Well, you're in good company then, because this was the first JAPH I ever made myself. Honest!

@; = (491036,8051555,4785250,3341086,912133,189089,691108);
Yep, that's just eye candy. There have been some JAPH's recently that used magical increment for an X number of times, and I was going for similarly looking numbers. The:
================================= ==================================
and at the end: x: are also just eye candy. I tried several Larry Wall quotes while building this japh, and the line with '=====' made it possible for me to easily switch between keys and value in the hash (change the space between the "==="'s to "=" and all keys are values and vice versa in the hash).

$:{do} = 'to';
was actually a kludge. Originally I had the "to do" exchanged in the quote. But I found the error in the quote too obvious.

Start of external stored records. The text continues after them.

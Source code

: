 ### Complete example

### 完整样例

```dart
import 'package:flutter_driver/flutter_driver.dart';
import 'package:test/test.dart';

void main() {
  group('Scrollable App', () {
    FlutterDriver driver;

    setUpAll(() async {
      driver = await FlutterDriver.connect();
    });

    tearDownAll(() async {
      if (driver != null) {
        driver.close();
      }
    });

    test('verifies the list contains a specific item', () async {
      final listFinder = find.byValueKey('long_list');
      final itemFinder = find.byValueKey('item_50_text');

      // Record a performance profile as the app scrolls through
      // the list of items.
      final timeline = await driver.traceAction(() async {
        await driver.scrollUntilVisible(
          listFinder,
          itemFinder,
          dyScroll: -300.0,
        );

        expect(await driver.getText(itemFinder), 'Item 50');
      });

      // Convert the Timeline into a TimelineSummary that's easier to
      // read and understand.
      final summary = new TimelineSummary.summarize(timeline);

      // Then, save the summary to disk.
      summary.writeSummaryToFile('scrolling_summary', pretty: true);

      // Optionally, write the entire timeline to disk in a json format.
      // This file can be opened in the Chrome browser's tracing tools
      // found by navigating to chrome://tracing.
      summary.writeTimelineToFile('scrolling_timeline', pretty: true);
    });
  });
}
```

eval '$:{q?'.$_.'?}=~s'.shift@; for keys(%;);
This actually works because whatever order hash keys have in a hash, the order returned by the "keys()" and "values()" functions is the same. And for some reason, I _had_ to put parentheses with keys() and values() because otherwise I was getting the warning that the call was ambiguous. That's still on my list to check out later.

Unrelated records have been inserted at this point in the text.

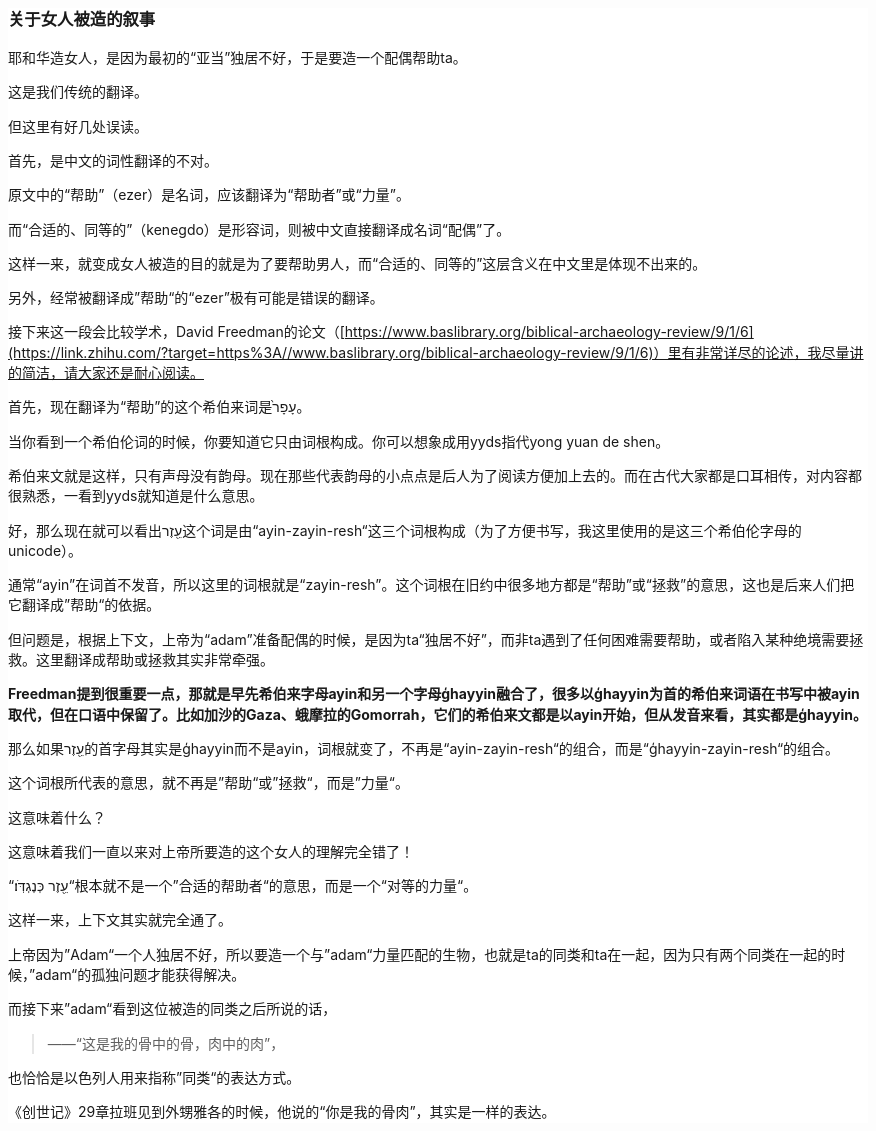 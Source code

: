 ### **关于女人被造的叙事**

  

耶和华造女人，是因为最初的“亚当”独居不好，于是要造一个配偶帮助ta。

这是我们传统的翻译。

但这里有好几处误读。

首先，是中文的词性翻译的不对。

原文中的“帮助”（ezer）是名词，应该翻译为“帮助者”或“力量”。

而“合适的、同等的”（kenegdo）是形容词，则被中文直接翻译成名词“配偶”了。

这样一来，就变成女人被造的目的就是为了要帮助男人，而“合适的、同等的”这层含义在中文里是体现不出来的。

另外，经常被翻译成”帮助“的“ezer”极有可能是错误的翻译。

接下来这一段会比较学术，David Freedman的论文（[https://www.baslibrary.org/biblical-archaeology-review/9/1/6](https://link.zhihu.com/?target=https%3A//www.baslibrary.org/biblical-archaeology-review/9/1/6)）里有非常详尽的论述，我尽量讲的简洁，请大家还是耐心阅读。

  

首先，现在翻译为“帮助”的这个希伯来词是עָפָר֙。

当你看到一个希伯伦词的时候，你要知道它只由词根构成。你可以想象成用yyds指代yong yuan de shen。

希伯来文就是这样，只有声母没有韵母。现在那些代表韵母的小点点是后人为了阅读方便加上去的。而在古代大家都是口耳相传，对内容都很熟悉，一看到yyds就知道是什么意思。

好，那么现在就可以看出עֵ֖זֶר这个词是由“ayin-zayin-resh“这三个词根构成（为了方便书写，我这里使用的是这三个希伯伦字母的unicode）。

通常“ayin”在词首不发音，所以这里的词根就是“zayin-resh”。这个词根在旧约中很多地方都是“帮助”或“拯救”的意思，这也是后来人们把它翻译成”帮助“的依据。

但问题是，根据上下文，上帝为“adam”准备配偶的时候，是因为ta“独居不好”，而非ta遇到了任何困难需要帮助，或者陷入某种绝境需要拯救。这里翻译成帮助或拯救其实非常牵强。

  

**Freedman提到很重要一点，那就是早先希伯来字母ayin和另一个字母ģhayyin融合了，很多以ģhayyin为首的希伯来词语在书写中被ayin取代，但在口语中保留了。比如加沙的Gaza、蛾摩拉的Gomorrah，它们的希伯来文都是以ayin开始，但从发音来看，其实都是ģhayyin。**

那么如果עֵ֖זֶר的首字母其实是ģhayyin而不是ayin，词根就变了，不再是“ayin-zayin-resh“的组合，而是“ģhayyin-zayin-resh“的组合。

这个词根所代表的意思，就不再是”帮助“或”拯救“，而是”力量“。

这意味着什么？

这意味着我们一直以来对上帝所要造的这个女人的理解完全错了！

  

“עֵ֖זֶר כְּנֶגְדֹּֽו׃“根本就不是一个”合适的帮助者“的意思，而是一个“对等的力量“。

这样一来，上下文其实就完全通了。

上帝因为”Adam“一个人独居不好，所以要造一个与”adam“力量匹配的生物，也就是ta的同类和ta在一起，因为只有两个同类在一起的时候，”adam“的孤独问题才能获得解决。

而接下来”adam“看到这位被造的同类之后所说的话，

> ——“这是我的骨中的骨，肉中的肉”，

也恰恰是以色列人用来指称”同类“的表达方式。

《创世记》29章拉班见到外甥雅各的时候，他说的“你是我的骨肉”，其实是一样的表达。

$_ = qq{@{[@:{qw{ He didn't do it }}]}};
is what you call an interpolated anonymous hash slice ;-) Working from the outside in: the qq{...} creates an interpolated string, which will put spaces between the elements because $" was not changed. The @{...} dereferences an array reference. The [...] create a reference to an array. The @:{...} creates a hash slice on %:. And finally the qw{...} creates the array of keys for the hash slice.

...cause the print, exit, code will take over from there...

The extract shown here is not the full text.